In the records below, the line with "set type of" opens the range and the line with "After all explicitly" closes it; print that range exactly and nothing else.

(Collected data)
»»

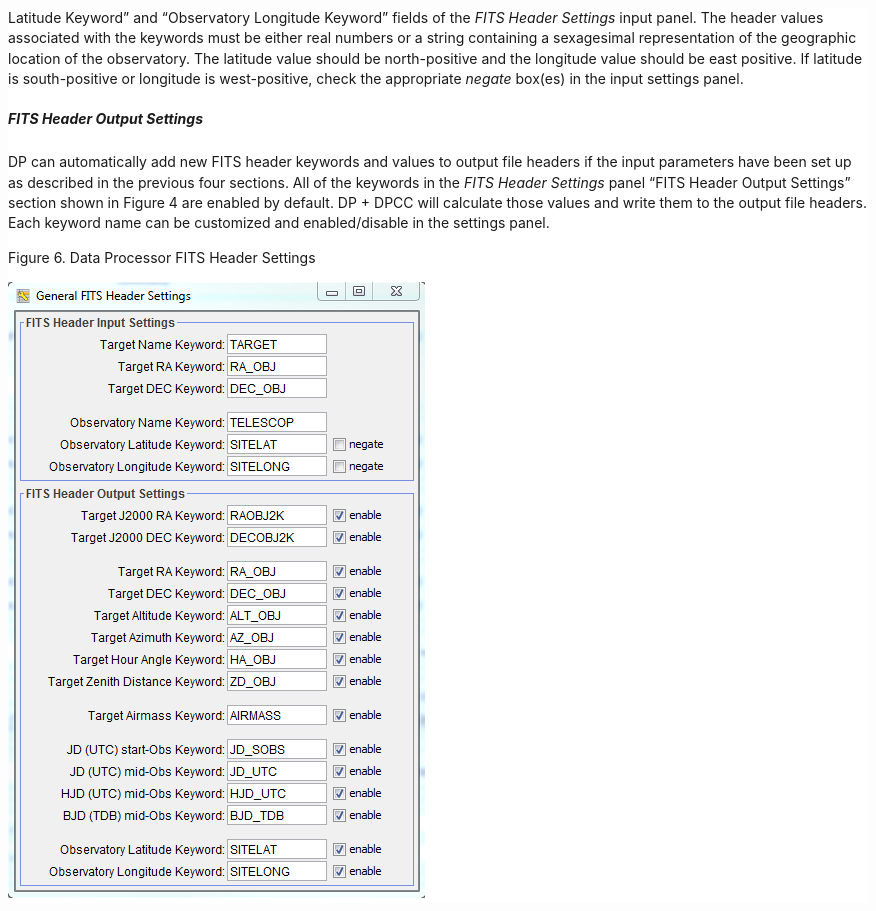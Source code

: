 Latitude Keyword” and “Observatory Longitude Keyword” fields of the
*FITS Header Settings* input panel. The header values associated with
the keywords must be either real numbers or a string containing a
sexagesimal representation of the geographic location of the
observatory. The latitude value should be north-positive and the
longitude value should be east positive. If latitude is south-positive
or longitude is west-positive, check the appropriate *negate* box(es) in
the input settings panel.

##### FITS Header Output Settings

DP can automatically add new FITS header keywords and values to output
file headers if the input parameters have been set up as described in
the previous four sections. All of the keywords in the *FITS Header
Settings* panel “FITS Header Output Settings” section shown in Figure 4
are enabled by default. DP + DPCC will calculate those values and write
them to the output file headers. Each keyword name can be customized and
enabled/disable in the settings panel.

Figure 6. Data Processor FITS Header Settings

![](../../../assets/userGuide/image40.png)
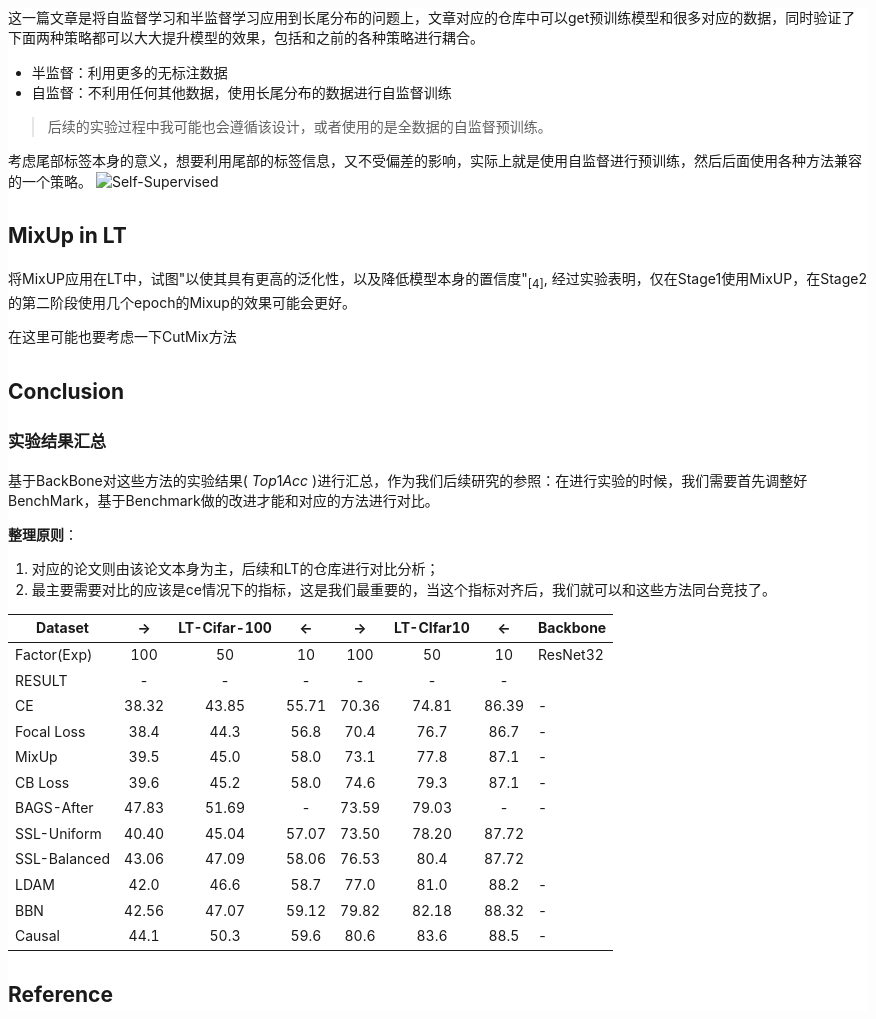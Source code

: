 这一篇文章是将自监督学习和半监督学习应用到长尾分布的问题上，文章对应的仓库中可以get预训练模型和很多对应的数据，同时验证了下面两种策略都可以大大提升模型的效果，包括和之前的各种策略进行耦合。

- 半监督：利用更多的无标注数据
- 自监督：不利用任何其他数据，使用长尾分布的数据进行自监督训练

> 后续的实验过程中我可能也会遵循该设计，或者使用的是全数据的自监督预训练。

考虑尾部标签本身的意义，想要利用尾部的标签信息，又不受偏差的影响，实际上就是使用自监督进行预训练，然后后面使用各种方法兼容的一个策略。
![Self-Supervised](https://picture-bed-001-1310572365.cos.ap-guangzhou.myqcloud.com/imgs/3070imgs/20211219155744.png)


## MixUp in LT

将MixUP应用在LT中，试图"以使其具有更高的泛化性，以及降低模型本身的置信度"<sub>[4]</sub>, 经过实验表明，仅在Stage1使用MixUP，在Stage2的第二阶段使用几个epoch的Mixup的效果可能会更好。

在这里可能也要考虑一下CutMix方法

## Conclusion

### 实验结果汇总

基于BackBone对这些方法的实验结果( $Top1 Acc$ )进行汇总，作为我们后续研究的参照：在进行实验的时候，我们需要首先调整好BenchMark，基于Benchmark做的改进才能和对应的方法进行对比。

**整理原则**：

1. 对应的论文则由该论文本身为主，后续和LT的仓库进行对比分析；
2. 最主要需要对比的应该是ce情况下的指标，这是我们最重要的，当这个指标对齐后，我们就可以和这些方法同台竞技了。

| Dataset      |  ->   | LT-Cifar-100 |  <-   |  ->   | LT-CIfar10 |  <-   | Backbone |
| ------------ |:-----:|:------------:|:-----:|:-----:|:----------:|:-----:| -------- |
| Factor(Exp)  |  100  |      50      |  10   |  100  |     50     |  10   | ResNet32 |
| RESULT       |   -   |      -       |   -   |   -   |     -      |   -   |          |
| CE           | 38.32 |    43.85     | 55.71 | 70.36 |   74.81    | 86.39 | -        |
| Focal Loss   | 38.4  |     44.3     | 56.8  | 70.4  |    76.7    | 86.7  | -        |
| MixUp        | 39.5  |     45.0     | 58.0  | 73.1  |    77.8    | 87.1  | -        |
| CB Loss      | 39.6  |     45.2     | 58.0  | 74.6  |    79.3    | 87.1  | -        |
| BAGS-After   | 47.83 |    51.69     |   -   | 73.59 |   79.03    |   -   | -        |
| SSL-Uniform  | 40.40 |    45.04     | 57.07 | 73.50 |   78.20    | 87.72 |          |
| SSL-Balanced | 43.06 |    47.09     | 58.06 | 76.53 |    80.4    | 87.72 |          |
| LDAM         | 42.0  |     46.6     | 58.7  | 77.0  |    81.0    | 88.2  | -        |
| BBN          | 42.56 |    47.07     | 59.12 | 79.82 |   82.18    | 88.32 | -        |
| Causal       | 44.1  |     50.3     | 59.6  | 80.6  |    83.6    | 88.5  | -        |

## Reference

««
»»

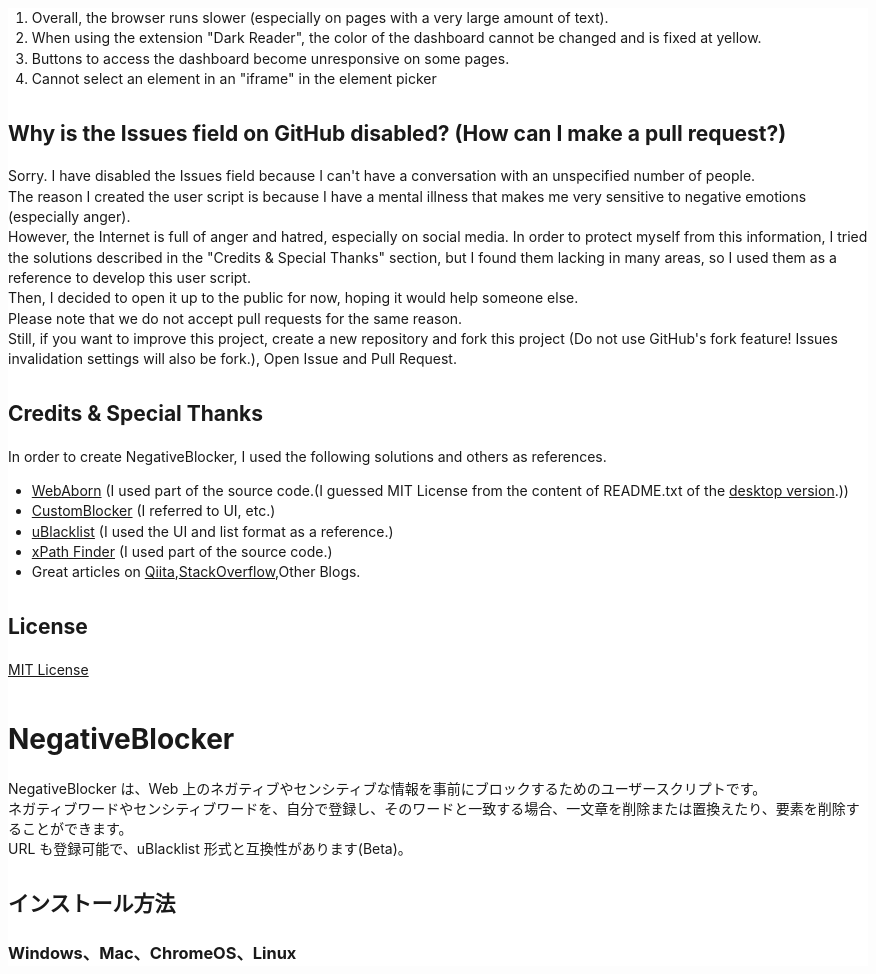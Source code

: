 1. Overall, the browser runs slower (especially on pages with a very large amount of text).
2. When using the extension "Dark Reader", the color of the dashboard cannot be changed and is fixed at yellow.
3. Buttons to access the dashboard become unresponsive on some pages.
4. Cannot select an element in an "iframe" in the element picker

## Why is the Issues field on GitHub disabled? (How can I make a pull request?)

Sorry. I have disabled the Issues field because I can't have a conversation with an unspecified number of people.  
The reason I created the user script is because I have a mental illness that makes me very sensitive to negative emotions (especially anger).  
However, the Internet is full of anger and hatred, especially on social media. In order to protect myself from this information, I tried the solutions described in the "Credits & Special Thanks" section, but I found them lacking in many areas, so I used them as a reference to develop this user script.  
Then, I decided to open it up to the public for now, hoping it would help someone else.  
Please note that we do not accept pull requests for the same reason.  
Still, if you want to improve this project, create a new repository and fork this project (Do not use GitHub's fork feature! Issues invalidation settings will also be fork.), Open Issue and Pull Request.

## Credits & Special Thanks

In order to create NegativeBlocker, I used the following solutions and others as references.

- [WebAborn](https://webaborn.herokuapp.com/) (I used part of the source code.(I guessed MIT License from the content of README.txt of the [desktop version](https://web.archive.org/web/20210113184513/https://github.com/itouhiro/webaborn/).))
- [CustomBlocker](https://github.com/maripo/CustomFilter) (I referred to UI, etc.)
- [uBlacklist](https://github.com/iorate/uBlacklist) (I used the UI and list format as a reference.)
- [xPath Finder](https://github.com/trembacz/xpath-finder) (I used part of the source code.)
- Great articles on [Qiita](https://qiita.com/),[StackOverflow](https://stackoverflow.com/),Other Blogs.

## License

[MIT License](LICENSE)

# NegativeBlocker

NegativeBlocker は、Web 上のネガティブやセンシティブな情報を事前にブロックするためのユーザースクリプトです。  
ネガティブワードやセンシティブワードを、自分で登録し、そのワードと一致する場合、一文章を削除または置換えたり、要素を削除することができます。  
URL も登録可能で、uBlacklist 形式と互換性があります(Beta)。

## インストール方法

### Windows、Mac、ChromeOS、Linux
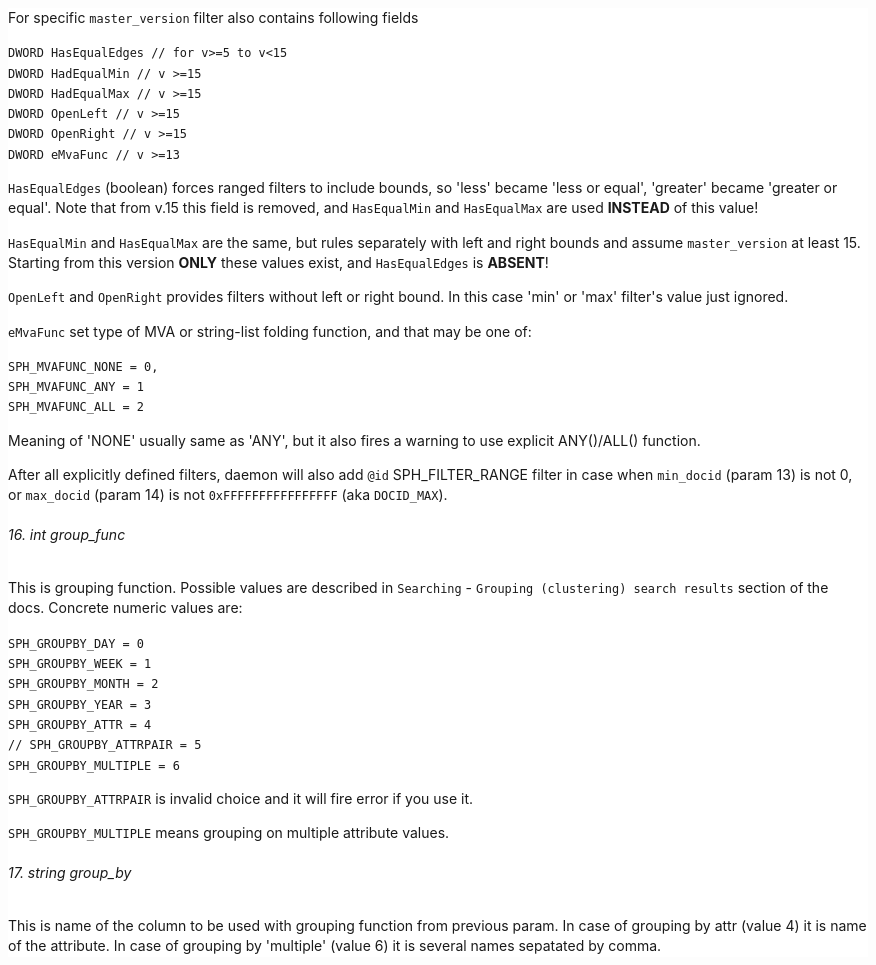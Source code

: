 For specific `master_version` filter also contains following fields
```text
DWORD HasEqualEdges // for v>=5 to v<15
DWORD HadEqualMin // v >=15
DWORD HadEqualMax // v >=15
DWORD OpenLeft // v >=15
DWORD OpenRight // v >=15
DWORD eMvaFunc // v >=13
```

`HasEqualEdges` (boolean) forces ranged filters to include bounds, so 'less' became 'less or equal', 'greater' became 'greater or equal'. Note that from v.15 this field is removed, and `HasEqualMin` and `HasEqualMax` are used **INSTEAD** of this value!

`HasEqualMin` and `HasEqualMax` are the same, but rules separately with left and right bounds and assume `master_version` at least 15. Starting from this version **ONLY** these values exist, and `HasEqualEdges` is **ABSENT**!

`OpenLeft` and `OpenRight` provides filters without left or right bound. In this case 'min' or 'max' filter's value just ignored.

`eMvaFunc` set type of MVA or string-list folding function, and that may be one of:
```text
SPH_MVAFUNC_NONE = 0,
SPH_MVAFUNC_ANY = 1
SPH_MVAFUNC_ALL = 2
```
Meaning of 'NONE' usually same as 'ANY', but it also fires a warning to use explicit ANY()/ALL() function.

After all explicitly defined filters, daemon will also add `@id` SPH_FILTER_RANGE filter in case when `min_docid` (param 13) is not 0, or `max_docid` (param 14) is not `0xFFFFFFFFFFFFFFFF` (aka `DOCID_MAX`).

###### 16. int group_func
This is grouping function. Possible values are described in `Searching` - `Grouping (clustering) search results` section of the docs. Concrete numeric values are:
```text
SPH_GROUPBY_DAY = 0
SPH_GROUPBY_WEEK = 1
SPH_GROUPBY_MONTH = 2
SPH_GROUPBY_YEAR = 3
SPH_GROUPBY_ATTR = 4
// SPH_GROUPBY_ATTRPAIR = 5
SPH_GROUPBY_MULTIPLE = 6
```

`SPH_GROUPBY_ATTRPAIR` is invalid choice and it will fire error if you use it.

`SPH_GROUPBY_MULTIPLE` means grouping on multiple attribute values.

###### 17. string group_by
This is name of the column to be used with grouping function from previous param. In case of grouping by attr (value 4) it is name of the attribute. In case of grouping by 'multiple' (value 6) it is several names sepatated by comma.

««

Reply:
`eMvaFunc` set type of MVA or string-list folding function, and that may be one of:
```text
SPH_MVAFUNC_NONE = 0,
SPH_MVAFUNC_ANY = 1
SPH_MVAFUNC_ALL = 2
```
Meaning of 'NONE' usually same as 'ANY', but it also fires a warning to use explicit ANY()/ALL() function.

After all explicitly defined filters, daemon will also add `@id` SPH_FILTER_RANGE filter in case when `min_docid` (param 13) is not 0, or `max_docid` (param 14) is not `0xFFFFFFFFFFFFFFFF` (aka `DOCID_MAX`).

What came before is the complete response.